Editorial: The TurnitIn plagiarism checker is not as reliable as you think

Editorial: The TurnitIn plagiarism checker is not as reliable as you think

On Wednesday, October 25, 2024, I received an email that shook me to the core, unwillingly thrusting me into a battle to defend my own innocence and prove my integrity. It made me feel as if I was in Franz Kafka’s The Trial, accused of a crime, but never shown any evidence of my guilt, hopelessly awaiting my sentence. I was put on the stand against an automated system that determined me to be guilty, with almost no option of appeal. Here’s what happened, the flaws and inaccuracies of these tools, and how to defend yourself.

When I turned in my essay, I didn’t realize that I was unknowingly subjecting myself to accusations and interrogation. However, when the email came back, it was clear what had happened: my professor had put my essay through Turnitin, a plagiarism and AI detector, and it had flagged my essay as partially AI generated. The moment I read it, my stomach dropped. How was I meant to prove my own humanity?
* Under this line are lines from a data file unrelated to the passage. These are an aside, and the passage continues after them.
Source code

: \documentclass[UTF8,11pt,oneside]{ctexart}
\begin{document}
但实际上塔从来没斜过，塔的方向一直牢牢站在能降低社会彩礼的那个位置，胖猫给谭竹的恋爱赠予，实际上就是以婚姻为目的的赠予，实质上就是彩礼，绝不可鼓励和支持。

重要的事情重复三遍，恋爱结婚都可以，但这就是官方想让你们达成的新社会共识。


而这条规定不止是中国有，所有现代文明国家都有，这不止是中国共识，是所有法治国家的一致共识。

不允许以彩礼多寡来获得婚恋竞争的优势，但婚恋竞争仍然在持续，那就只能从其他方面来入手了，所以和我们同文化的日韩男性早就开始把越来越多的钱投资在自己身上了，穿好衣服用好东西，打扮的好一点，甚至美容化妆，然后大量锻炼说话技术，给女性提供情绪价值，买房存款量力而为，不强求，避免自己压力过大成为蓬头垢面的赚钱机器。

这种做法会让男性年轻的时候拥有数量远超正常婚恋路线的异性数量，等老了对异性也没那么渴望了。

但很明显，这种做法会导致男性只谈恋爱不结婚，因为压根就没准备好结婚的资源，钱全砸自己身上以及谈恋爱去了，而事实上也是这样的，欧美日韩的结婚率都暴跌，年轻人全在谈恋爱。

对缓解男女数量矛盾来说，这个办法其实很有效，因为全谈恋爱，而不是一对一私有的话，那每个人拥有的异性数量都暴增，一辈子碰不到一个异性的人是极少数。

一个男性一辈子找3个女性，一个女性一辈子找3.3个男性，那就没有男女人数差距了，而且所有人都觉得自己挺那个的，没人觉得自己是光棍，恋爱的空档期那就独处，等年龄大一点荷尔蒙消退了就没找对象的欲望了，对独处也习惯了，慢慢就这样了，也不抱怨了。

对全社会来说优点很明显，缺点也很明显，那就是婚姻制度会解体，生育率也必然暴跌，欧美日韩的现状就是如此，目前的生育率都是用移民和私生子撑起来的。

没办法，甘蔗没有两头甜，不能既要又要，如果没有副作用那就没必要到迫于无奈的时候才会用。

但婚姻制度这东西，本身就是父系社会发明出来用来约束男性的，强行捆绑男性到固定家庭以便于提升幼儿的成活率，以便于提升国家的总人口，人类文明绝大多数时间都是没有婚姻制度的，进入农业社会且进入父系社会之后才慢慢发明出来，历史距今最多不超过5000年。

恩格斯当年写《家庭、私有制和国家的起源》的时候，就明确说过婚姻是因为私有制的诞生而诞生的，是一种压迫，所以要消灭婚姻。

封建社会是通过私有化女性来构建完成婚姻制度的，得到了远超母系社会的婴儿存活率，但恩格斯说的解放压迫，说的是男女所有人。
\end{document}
Quickly, I scoured through my paper to find anything that would absolve me of guilt. The word processor I used, LibreOffice, didn’t store version history. I didn’t record myself writing the essay. I didn’t even ask for help from anyone, so I had no one to vouch for me. The only thing I had was my list of sources in Noodle Tools. It was my word against the detector, in a twisted version of Man vs. Machine.

Thoughts raced through my head, sensing the imminent doom of a false judgement. Would I get a zero? Would I be suspended? Expelled? As these potential situations clogged my mind, I began to panic, feeling myself fall into an anxiety attack. The world seemed to spin around me and my vision became foggy, as the stress consumed me.

After I leveled my head, I reasoned the only way I could save myself from the forever alteration of my life and the smear on my reputation was to prove that Turnitin was wrong; to prove that these tools were unreliable and inaccurate. With renewed passion, I began to collect data that proved my hypothesis. I was essentially forced to write a second essay, one that would defend my first.

I never finished that essay. Instead, my teacher confronted me and I learned a valuable lesson in the benefit of having a good relationship with your teacher and being an engaged and dedicated student. I explained my case, showing my citations in Noodle Tools and preliminary sources I had gathered about Turnitin’s detection. I expected to be scolded, as a disapproving face met mine, telling me that my fate had already been determined. Instead, they looked back at me with understanding, hearing my situation and dropping all accusations, explaining that only the conclusion of my essay was flagged as partially artificially generated. A breath of air released from my mouth as I felt relief wash over.

However, the situation could have been much worse. If my teacher hadn’t been so understanding, if they trusted Turnitin more, or if I didn’t have my sources, it could’ve led to me sitting in front of an academic board, facing the principal despite my innocence.

Digital McCarthyism

Turnitin has been a prominent figure in the war against academic dishonesty. Their plagiarism detection system, released in the late 90s, is highly effective and has been used by schools for over two decades. It's this reputation that makes it even more dangerous.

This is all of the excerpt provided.